As a scheduled adjournment approaches, the inner workings of a State Legislature changes dramatically. The budget is always at center stage, and legislators carrying bills are frantically competing with each other for hearings in committee, special joint committees, and floor votes. Favors are traded, friends rewarded, and enemies punished. If you’re the chair of a major committee, or otherwise in leadership, you’re in the catbird seat. As the deadline approaches, power becomes more and more concentrated, so that, in the end, it may take some phone calls between the Speaker and Senate President to sort out what passes, and what doesn’t. That’s the final cut.
The BBA Task Force’s very own Rep. Yvette Herrell is leading our fight against rescission in New Mexico. She’s in the Minority now, so she has very little power. But what she does have is her reputation and her power to persuade. She’s an attractive, well spoken woman, who is passionate about saving her country.
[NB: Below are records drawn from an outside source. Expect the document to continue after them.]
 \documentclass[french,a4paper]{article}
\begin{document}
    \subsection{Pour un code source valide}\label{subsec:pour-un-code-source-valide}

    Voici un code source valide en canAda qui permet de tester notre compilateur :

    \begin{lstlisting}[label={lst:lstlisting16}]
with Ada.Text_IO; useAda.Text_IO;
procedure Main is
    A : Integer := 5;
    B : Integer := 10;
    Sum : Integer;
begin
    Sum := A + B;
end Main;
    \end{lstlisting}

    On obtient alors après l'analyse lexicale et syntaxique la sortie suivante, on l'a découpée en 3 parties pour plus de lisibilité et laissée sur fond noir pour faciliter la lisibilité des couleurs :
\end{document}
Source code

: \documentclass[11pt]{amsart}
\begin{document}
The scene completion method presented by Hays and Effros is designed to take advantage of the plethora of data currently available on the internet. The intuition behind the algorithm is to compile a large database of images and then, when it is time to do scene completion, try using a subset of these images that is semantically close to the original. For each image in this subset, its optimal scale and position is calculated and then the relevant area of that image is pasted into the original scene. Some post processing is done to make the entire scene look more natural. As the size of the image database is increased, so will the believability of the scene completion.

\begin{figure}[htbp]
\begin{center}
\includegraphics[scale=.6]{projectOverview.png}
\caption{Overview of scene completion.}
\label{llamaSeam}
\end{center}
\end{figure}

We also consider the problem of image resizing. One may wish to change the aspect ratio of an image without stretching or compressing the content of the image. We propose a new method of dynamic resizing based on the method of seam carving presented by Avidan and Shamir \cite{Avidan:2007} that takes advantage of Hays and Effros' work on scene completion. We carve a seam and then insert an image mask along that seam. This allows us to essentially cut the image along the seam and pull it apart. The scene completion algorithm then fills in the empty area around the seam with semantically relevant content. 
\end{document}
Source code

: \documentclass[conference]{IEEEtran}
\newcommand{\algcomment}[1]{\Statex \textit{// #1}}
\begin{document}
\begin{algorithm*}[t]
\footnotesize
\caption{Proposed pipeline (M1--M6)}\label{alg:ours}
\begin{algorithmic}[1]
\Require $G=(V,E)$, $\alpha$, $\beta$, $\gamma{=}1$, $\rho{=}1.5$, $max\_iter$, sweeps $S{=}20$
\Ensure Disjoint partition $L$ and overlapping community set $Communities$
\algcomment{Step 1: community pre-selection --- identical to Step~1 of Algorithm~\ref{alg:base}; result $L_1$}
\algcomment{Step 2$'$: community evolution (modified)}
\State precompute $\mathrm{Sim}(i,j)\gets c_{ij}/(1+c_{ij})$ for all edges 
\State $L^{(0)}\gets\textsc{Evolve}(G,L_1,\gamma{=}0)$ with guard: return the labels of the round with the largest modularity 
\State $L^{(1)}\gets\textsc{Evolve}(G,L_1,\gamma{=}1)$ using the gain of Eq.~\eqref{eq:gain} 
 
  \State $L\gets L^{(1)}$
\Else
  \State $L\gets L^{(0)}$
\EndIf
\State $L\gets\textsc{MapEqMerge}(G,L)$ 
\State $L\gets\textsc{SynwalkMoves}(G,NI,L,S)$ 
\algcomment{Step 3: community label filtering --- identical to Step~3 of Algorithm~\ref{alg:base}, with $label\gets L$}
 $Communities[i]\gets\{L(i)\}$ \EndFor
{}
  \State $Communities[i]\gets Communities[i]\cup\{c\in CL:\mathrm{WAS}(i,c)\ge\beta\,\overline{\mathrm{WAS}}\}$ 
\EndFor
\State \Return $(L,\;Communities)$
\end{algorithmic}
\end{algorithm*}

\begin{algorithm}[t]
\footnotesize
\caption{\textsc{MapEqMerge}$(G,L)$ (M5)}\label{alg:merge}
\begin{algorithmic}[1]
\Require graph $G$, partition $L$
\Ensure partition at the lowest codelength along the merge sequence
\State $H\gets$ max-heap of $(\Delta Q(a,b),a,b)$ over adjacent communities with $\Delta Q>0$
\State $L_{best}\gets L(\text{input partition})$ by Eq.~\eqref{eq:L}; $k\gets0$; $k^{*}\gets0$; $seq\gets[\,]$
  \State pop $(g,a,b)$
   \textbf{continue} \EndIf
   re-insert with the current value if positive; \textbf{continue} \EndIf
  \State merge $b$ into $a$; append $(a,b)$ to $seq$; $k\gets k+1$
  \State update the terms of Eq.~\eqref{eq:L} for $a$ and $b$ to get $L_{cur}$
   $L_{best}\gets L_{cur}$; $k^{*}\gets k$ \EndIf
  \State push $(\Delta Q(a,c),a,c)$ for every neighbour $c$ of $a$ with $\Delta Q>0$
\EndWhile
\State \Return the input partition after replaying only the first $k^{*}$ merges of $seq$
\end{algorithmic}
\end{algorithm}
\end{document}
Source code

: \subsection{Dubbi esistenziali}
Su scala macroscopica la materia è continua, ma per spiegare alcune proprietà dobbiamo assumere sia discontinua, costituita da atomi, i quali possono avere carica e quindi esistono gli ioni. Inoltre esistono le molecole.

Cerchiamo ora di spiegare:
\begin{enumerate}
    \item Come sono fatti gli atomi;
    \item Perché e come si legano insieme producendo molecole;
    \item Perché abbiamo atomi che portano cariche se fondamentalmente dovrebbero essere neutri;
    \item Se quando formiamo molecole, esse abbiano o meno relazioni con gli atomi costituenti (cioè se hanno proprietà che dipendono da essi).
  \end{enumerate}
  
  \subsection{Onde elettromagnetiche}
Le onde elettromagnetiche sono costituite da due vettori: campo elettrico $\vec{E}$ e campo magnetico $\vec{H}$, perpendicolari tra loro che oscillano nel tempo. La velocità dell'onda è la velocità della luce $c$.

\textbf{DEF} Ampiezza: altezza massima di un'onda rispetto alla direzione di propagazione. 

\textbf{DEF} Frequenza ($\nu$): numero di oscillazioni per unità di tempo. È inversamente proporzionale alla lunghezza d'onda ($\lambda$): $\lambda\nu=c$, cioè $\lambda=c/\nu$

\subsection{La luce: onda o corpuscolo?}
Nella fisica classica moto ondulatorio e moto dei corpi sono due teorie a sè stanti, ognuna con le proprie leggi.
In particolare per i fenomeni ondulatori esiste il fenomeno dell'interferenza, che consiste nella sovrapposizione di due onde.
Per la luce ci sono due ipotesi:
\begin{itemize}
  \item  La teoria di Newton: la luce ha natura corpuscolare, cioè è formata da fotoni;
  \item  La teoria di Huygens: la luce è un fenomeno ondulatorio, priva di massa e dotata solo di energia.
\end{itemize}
There are Democrats in New Mexico who don’t worship at the temple of George Soros. They are our best hope. Adjournment is scheduled for a week from tomorrow, and activity in the Capitol goes on until late in the evenings. This is the atmosphere where it’s far easier to kill a bill than pass one. There are a variety of procedural and other gambits which Yvette has at her disposal, and her prospects for success are hopeful. If we can save New Mexico, it’s the same as passing a new State.
In Maryland Tom Llewellyn is marshaling our forces to stop a rescission Resolution, and he is making some progress. Maryland won’t adjourn until two months from now, and until it does we have to watch this legislature carefully. But there is hope.
On the positive side is Arizona, where a floor vote could occur next week, and the vote count of Loren Enns and uber-lobbyist Constantin Querard show a narrow win. It’s not over til it’s over, but this vote looks solid.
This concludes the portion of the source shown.